The “Aussie Backyard Bird Count” is a BirdLife Australia and Birds in Backyards project.

The Muckleford Forest is our backyard – so if you’ve got 20 minutes and live close by or are walking there – look, listen and send in your bird list. The count runs from 20-26 October – so it has already started.

You can do as many 20 minutes counts as you want to, from each of your favourite locations. And you can do it on your smartphone or write a list and enter later via your computer. More details below.

Here are the instructions from:

To get involved all you need is 20 minutes, your ‘green patch’ of choice, and some keen eyesight (or binoculars!) [OR your ears if you can recognise birdcalls]. And it doesn’t matter if you’re a novice or an expert!
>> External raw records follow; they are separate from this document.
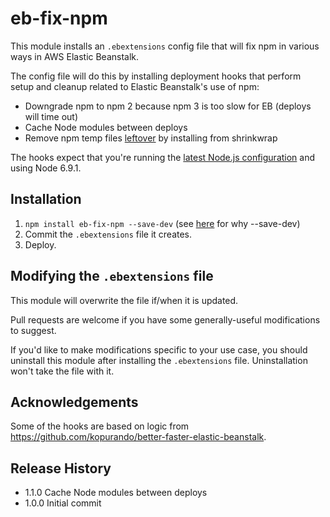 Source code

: # eb-fix-npm

This module installs an `.ebextensions` config file that will fix npm in various
ways in AWS Elastic Beanstalk.

The config file will do this by installing deployment hooks that perform setup
and cleanup related to Elastic Beanstalk's use of npm:

* Downgrade npm to npm 2 because npm 3 is too slow for EB (deploys will time out)
* Cache Node modules between deploys
* Remove npm temp files [leftover](https://github.com/npm/npm/issues/6855) by installing from shrinkwrap

The hooks expect that you're running the
[latest Node.js configuration](http://docs.aws.amazon.com/elasticbeanstalk/latest/dg/concepts.platforms.html#concepts.platforms.nodejs)
and using Node 6.9.1.

## Installation

1. `npm install eb-fix-npm --save-dev` (see [here](https://github.com/mixmaxhq/install-files/blob/master/README.md#installation) for why --save-dev)
2. Commit the `.ebextensions` file it creates.
3. Deploy.

## Modifying the `.ebextensions` file

This module will overwrite the file if/when it is updated.

Pull requests are welcome if you have some generally-useful modifications to
suggest.

If you'd like to make modifications specific to your use case, you should uninstall
this module after installing the `.ebextensions` file. Uninstallation won't take
the file with it.

## Acknowledgements

Some of the hooks are based on logic from https://github.com/kopurando/better-faster-elastic-beanstalk.

## Release History

* 1.1.0 Cache Node modules between deploys
* 1.0.0 Initial commit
Simply record the birds you know and look up those you don’t on our new Aussie Bird Count smart phone app (available now and its free) or the Bird Count websitehttp://aussiebirdcount.org.au/.

Using the app or the website you can see live statistics and information on how many people are taking part near you and the number of birds and species counted not just across your neighbourhood but the whole of Australia! Not only will you get to know your feathered neighbours, but you’ll be contributing to a vital pool of information from across the nation that will help us see how Australian birds are faring.